Future students possibly discouraged from speaking up
Tanya Jeffords: “It starts with people being afraid to speak up, to speak out. And then when they do, they become the bad person in the narrative. And that’s wrong. Hope we can change it.”
Meredith: “So he went from victim to villain -- like that?”
Tanya: “Exactly. And the question is -- why? Why? If this would have been a young girl who came in and said that she was sexually assaulted, and there was a video going around of her, would somebody had done something about it?”
That video is also an important part of this. The student took it to the guidance counselor who showed it to his mother.
“I don’t know any person, whether it’s your wife, your mother, your girlfriend, or anybody who consents to saying, ‘Oh, videotape me, and pass it along to all of my peers.

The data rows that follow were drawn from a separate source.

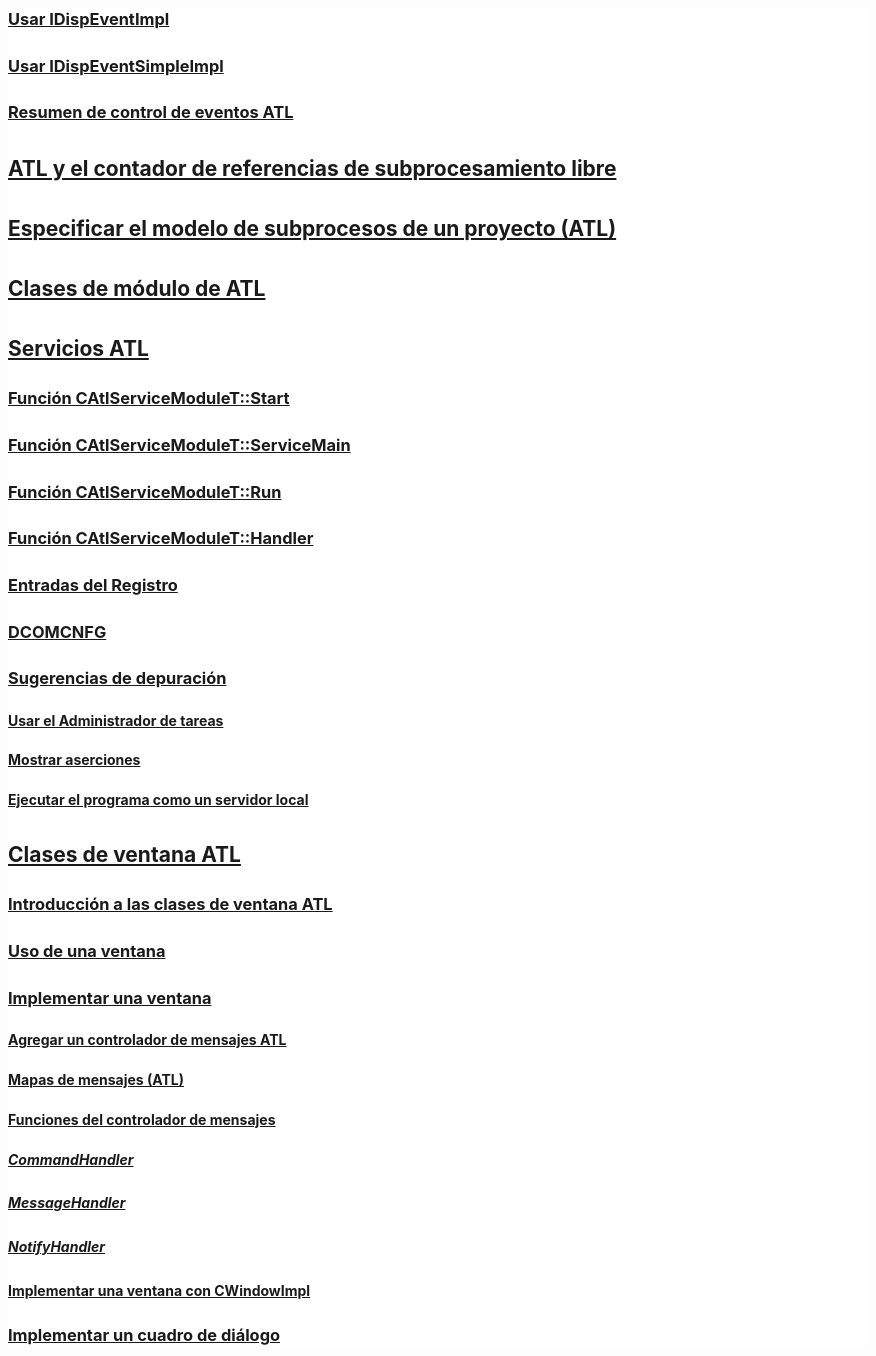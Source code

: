 ### [Usar IDispEventImpl](using-idispeventimpl.md)
### [Usar IDispEventSimpleImpl](using-idispeventsimpleimpl.md)
### [Resumen de control de eventos ATL](atl-event-handling-summary.md)
## [ATL y el contador de referencias de subprocesamiento libre](atl-and-the-free-threaded-marshaler.md)
## [Especificar el modelo de subprocesos de un proyecto (ATL)](specifying-the-threading-model-for-a-project-atl.md)
## [Clases de módulo de ATL](atl-module-classes.md)
## [Servicios ATL](atl-services.md)
### [Función CAtlServiceModuleT::Start](catlservicemodulet-start-function.md)
### [Función CAtlServiceModuleT::ServiceMain](catlservicemodulet-servicemain-function.md)
### [Función CAtlServiceModuleT::Run](catlservicemodulet-run-function.md)
### [Función CAtlServiceModuleT::Handler](catlservicemodulet-handler-function.md)
### [Entradas del Registro](registry-entries.md)
### [DCOMCNFG](dcomcnfg.md)
### [Sugerencias de depuración](debugging-tips.md)
#### [Usar el Administrador de tareas](using-task-manager.md)
#### [Mostrar aserciones](displaying-assertions.md)
#### [Ejecutar el programa como un servidor local](running-the-program-as-a-local-server.md)
## [Clases de ventana ATL](atl-window-classes.md)
### [Introducción a las clases de ventana ATL](introduction-to-atl-window-classes.md)
### [Uso de una ventana](using-a-window.md)
### [Implementar una ventana](implementing-a-window.md)
#### [Agregar un controlador de mensajes ATL](adding-an-atl-message-handler.md)
#### [Mapas de mensajes (ATL)](message-maps-atl.md)
#### [Funciones del controlador de mensajes](message-handler-functions.md)
##### [CommandHandler](commandhandler.md)
##### [MessageHandler](messagehandler.md)
##### [NotifyHandler](notifyhandler.md)
#### [Implementar una ventana con CWindowImpl](implementing-a-window-with-cwindowimpl.md)
### [Implementar un cuadro de diálogo](implementing-a-dialog-box.md)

I certainly appreciate that.’ Let alone a 15-year-old child. Think about the intimidation, the bullying,” Jeffords said.
Jeffords believes there are important lessons for other students.
“Everybody will tell you, I’m not one to have kids lose their lives over mistakes that they make when they’re young,” Jeffords said. “However, if you are not held accountable, or those mistakes that you make when you’re young are not addressed, then you begin to have the ability to go on and do this to other people.”
It appears Butler High School did handle this in-house. The I-TEAM sent an Open Records Request to the Richmond County Sheriff’s Office to see if Butler High School ever alerted law enforcement.
Deputies never looked into it. They have no records on file.
“And so, by not following their own policies and procedures under Title IX and the whole school system of their own rules, they’ve let both of those children down,” Jeffords said.
As for the young person at the center of this, he’s at a different school.
He’s continuing therapy, and he’s doing much better.
His mother just hopes their struggle can help light the way for others.
“If I could possibly stop another mother from sitting here in your chair, or sitting in a school, or even getting that phone call, stopping another child from leaving their bathroom, how my child left that day, then I can say that it was worth it,” she said.
Richmond County School System refuses to provide answers
The Richmond County School System refused to talk with the I-TEAM about why Title IX procedures were not followed in this case.
Chief Public Relations Officer Kesia Gunby denied our request to speak with Dr. Aronica Gloster, Richmond BOE System Title IX Coordinator.
Gunby emailed the I-TEAM the following statement, which did not answer our questions and included a link to their policy, which ended up being a link to a page no longer available.
“The Richmond County School System is committed to maintaining an educational environment that is free from discrimination and harassment, where all members of the school community are treated with dignity and respect. To that end, the School System has long had in place robust policies and procedures designed to prohibit harassment, bullying and discrimination of any kind, including sexual harassment and sexual assault, and to protect students and employees alike. These policies and procedures encompass requirements under the new Title IX regulations and include reporting and investigative procedures, complaint resolution, and consideration of supportive measures, such as changes in a student’s class schedule, school zone exemption and counseling.
While the School System cannot comment on any specific incident regarding students due to privacy protections, the School System can assert that when a case of harassment is reported or discovered, Title IX implications are considered and appropriate steps are followed, as may be applicable.”